IN FORMA

Por Marino Boeira

O novo mundo

O encontro Putin e Xi Jin Ping em Moscou, esse mês, assinalou simbolicamente o fim da geopolítica que dominou o mundo desde o final da Segunda Guerra Mundial sob o poder hegemônico dos Estados Unidos e anunciou o início de uma nova era onde esse poder será disputado entre dois grandes blocos: os Estados Unidos e seus aliados da OTAN, em franca decadência econômica e o que inclui a China, a Rússia e o Irã, em acelerado crescimento econômico.

Antes mesmo do fim da Segunda Guerra, as conferências de Casablanca (1943), do Cairo (1943); Teerã (1943) e principalmente Yalta (1945) começaram a desenhar o novo mundo que surgia. Isso seria consolidado, logo após o fim da guerra, entre julho e agosto de 1945, em um novo encontro dos líderes da União Soviética, Estados Unidos e Grã-Bretanha, dessa vez em Potsdam, simbolicamente em território da Alemanha derrotada. Nessa ocasião ficou decidido que uma nova Alemanha unificada e democrática só surgiria depois de um processo de desmilitarização e desnazificação. Ao mesmo tempo as potências ocidentais aceitavam a consolidação da influência da URSS sobre o Leste Europeu, como um reconhecimento da importância fundamental do Exército Vermelho para a derrota do nazismo.

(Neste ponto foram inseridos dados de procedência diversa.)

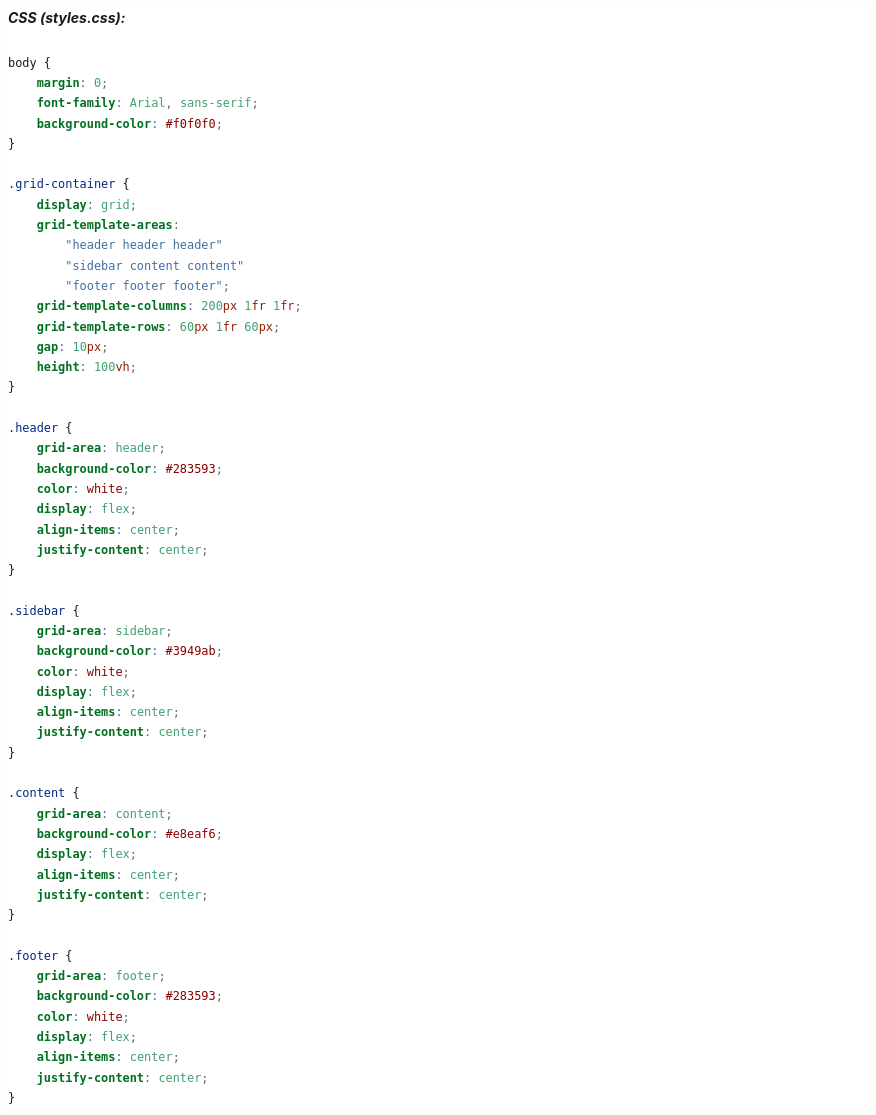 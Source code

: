 ##### CSS (styles.css):

```css
body {
    margin: 0;
    font-family: Arial, sans-serif;
    background-color: #f0f0f0;
}

.grid-container {
    display: grid;
    grid-template-areas:
        "header header header"
        "sidebar content content"
        "footer footer footer";
    grid-template-columns: 200px 1fr 1fr;
    grid-template-rows: 60px 1fr 60px;
    gap: 10px;
    height: 100vh;
}

.header {
    grid-area: header;
    background-color: #283593;
    color: white;
    display: flex;
    align-items: center;
    justify-content: center;
}

.sidebar {
    grid-area: sidebar;
    background-color: #3949ab;
    color: white;
    display: flex;
    align-items: center;
    justify-content: center;
}

.content {
    grid-area: content;
    background-color: #e8eaf6;
    display: flex;
    align-items: center;
    justify-content: center;
}

.footer {
    grid-area: footer;
    background-color: #283593;
    color: white;
    display: flex;
    align-items: center;
    justify-content: center;
}
```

Nada disso foi cumprido pelos Estados Unidos e seus aliados, que logo boicotaram o processo de democratização alemã, com a criação da República Federal Alemã e os pesados investimentos financeiros na sua recuperação econômica, ao mesmo tempo em que iniciavam um longo processo de desgaste, primeiro da União Soviética e depois da Rússia, completado com uso militar da Ucrânia como instrumento de ataque às populações russófilas do Donbass e Lugansk.

Durante os últimos 75 anos, com algumas derrotas políticas (o surgimento da China Popular) e outras militares (Coréia, Vietnam, Cuba) e algumas vitórias (principalmente o esfacelamento da URSS) os Estados Unidos criaram um mundo unipolar, mantido principalmente por um controle total dos grandes meios de Comunicação, mas que não dispensou guerras localizadas (Iraque, Líbia, Afeganistão).

As contradições do modo capitalista de produção e a resistência de muitos países em aceitar o papel que lhe foi imposto pelos Estados Unidos, geraram o surgimento de novos centros de atração política, principalmente com o extraordinário crescimento da China e a recuperação econômica da Rússia nos governos de Putin.

No caso chinês, a melhor maneira para nós brasileiros conhecermos o que ocorreu por lá é a leitura do livro do professor da Universidade Estadual do Rio de Janeiro, Elias Jabbour - China - O Socialismo do Século XXI.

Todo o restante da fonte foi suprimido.